The decision whether to endorse “is rooted largely in his own judgment,” Earnest said, referring to the answer Obama gave a resident of Elkhart, Ind., during a town hall there last week.
“I think we’ll probably have a pretty good sense next week of who the nominee will end up being,” Obama said then, adding that he preferred to let voters in California, New Jersey and in the other states heading to the polls tomorrow have their say rather than him “big-footing the situation.”
In the meantime, Earnest said Obama is enjoying events such as the ones in Elkhart last week and Friday’s party fundraisers he headlined in Miami.
“There’s no denying that the president relishes the opportunity that he has to spend time traveling across the country making a forceful case for the values that he’s dedicated his career to fighting for,” Earnest said.
Earnest implied that the emergence of a clear victor on Tuesday, as Clinton is expected to do, will make it harder for the loser to press on.
“We’re going to give Democratic voters the opportunity to weigh in,” Earnest said about Tuesday’s primaries. “But certainly somebody who claims a majority of the pledged [delegates] and super-delegates, you know, has a strong case to make.”

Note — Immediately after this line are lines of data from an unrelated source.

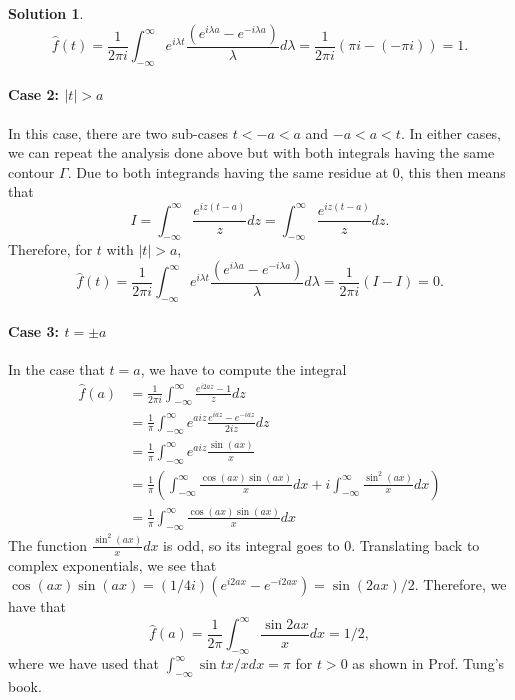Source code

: \documentclass[12pt]{article}
\newcommand{\abs}[1]{ \left| #1 \right| }
\theoremstyle{definition}
\newtheorem{sol}{Solution}
\theoremstyle{remark}
\begin{document}
\begin{sol}
    \begin{equation}
       \hat f(t) = \frac{1}{2\pi i}  \int_{-\infty}^{\infty} e^{i\lambda t} \frac{(e^{i\lambda a} - e^{-i\lambda a} )}{\lambda} d\lambda = \frac{1}{2\pi i} (\pi i - (-\pi i)) = 1. 
    \end{equation}

    \paragraph{Case 2: $\abs{t} > a$}%
    \label{par:case_2_t_a_}
   In this case, there are two sub-cases $t < -a < a$ and $-a < a < t$. In either cases, we can repeat the analysis done above but with both integrals having the same contour $\Gamma$. Due to both integrands having the same residue at $0$, this then means that 
   \begin{equation}
      I =  \int_{-\infty}^{\infty} \frac{e^{i z (t-a)}}{z} dz = \int_{-\infty}^{\infty} \frac{e^{i z (t-a)}}{z} dz .
   \end{equation}
   Therefore, for $t$ with $\abs{t} > a$,
    \begin{equation}
       \hat f(t) = \frac{1}{2\pi i}  \int_{-\infty}^{\infty} e^{i\lambda t} \frac{(e^{i\lambda a} - e^{-i\lambda a} )}{\lambda} d\lambda = \frac{1}{2\pi i} (I - I) = 0. 
    \end{equation}

    \paragraph{Case 3: $t = \pm a$}%
    In the case that $t = a$, we have to compute the integral
    \begin{align}
        \hat f(a) &= \frac{1}{2\pi i} \int_{-\infty}^{\infty} \frac{e^{i2az}-1}{z} dz \\
             &= \frac{1}{\pi} \int_{-\infty}^{\infty} e^{aiz}\frac{e^{iaz}-e^{-iaz}}{2iz}dz \\
             & = \frac{1}{\pi} \int_{-\infty}^{\infty} e^{aiz} \frac{\sin (ax)}{x}\\
             &= \frac{1}{\pi}  \left(\int_{-\infty}^{\infty} \frac{\cos(ax)\sin(ax)}{x}dx +  i\int_{-\infty}^{\infty} \frac{\sin^2(ax)}{x}dx \right)\\
             &=  \frac{1}{\pi} \int_{-\infty}^{\infty} \frac{\cos(ax)\sin(ax)}{x}dx
    \end{align}
    The function $\frac{\sin^2(ax)}{x}dx$ is odd, so its integral goes to 0. Translating back to complex exponentials, we see that $\cos(ax)\sin(ax) = (1/4i) (e^{i2ax} - e^{-i2ax}) = \sin(2ax)/2$. Therefore, we have that
    \begin{equation}
    \hat f(a) = \frac{1}{2\pi} \int_{-\infty}^{\infty} \frac{\sin 2ax}{x} dx = 1/2,  
    \end{equation}
    where we have used that $\int_{-\infty}^{\infty} \sin tx / x dx = \pi$ for $t>0$ as shown in Prof. Tung's book.


\end{sol}
\end{document}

Whether party leaders will feel compelled to sideline Sanders if he insists on contesting Clinton’s nomination depends on where he stands and how he comports himself after Tuesday, Earnest indicated.
What “kind of support each candidate is taking to the convention and how they conduct themselves in the weeks leading up to the convention, and once they arrive in Philadelphia… those kinds of details matter,” he said.